Extracted data entries:
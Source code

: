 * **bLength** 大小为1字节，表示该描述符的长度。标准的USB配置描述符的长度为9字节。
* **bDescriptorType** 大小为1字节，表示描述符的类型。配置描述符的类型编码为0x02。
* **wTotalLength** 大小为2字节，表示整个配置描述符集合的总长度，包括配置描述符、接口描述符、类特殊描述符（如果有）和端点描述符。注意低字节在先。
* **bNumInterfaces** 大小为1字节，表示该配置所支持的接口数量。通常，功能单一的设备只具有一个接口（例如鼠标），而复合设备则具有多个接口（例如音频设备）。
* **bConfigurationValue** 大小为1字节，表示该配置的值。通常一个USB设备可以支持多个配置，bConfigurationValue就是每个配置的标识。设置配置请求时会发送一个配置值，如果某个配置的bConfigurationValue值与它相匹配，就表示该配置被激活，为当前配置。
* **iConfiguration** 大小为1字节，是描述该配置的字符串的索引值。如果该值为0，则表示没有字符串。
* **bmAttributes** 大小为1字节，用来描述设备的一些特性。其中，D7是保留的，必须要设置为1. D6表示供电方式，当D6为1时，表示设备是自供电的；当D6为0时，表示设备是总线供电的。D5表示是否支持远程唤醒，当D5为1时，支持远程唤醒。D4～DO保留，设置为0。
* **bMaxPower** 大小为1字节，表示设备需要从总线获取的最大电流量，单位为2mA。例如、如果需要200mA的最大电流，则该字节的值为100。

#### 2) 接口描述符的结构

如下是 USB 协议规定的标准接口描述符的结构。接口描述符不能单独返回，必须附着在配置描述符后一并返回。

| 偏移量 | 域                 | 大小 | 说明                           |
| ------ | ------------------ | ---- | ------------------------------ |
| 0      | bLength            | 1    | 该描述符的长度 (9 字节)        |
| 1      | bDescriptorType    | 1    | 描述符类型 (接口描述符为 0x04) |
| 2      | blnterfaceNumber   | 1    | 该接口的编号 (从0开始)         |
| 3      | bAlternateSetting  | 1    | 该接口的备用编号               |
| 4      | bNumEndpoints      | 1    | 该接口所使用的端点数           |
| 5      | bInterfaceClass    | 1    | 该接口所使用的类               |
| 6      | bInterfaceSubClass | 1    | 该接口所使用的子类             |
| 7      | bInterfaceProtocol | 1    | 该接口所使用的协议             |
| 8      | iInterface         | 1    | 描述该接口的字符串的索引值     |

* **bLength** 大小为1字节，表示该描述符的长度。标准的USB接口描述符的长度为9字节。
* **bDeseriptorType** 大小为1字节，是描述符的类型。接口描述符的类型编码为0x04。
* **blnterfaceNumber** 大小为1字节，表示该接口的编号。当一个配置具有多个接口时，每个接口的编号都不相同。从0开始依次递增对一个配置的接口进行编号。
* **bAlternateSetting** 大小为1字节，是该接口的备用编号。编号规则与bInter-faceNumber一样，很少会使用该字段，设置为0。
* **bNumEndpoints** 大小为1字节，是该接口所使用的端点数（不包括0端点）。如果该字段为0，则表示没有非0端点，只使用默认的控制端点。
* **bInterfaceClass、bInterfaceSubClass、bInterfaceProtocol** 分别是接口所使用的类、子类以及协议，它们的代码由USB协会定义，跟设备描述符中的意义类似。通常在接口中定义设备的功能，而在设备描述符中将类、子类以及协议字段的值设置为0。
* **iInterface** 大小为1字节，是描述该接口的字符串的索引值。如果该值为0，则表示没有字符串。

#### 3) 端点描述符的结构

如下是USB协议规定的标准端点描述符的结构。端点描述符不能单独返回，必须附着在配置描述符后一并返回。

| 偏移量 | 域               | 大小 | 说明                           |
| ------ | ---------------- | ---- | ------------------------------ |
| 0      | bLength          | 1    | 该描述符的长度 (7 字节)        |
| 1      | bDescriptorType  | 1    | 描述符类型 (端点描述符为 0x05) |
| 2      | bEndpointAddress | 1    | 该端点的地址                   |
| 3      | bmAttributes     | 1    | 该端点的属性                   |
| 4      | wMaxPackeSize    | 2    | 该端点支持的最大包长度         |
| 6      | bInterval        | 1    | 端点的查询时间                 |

== Required action ==
Write only the number of lines in the entries that contain the word "必须附着在配置描述符后一并返回".

== Result ==
2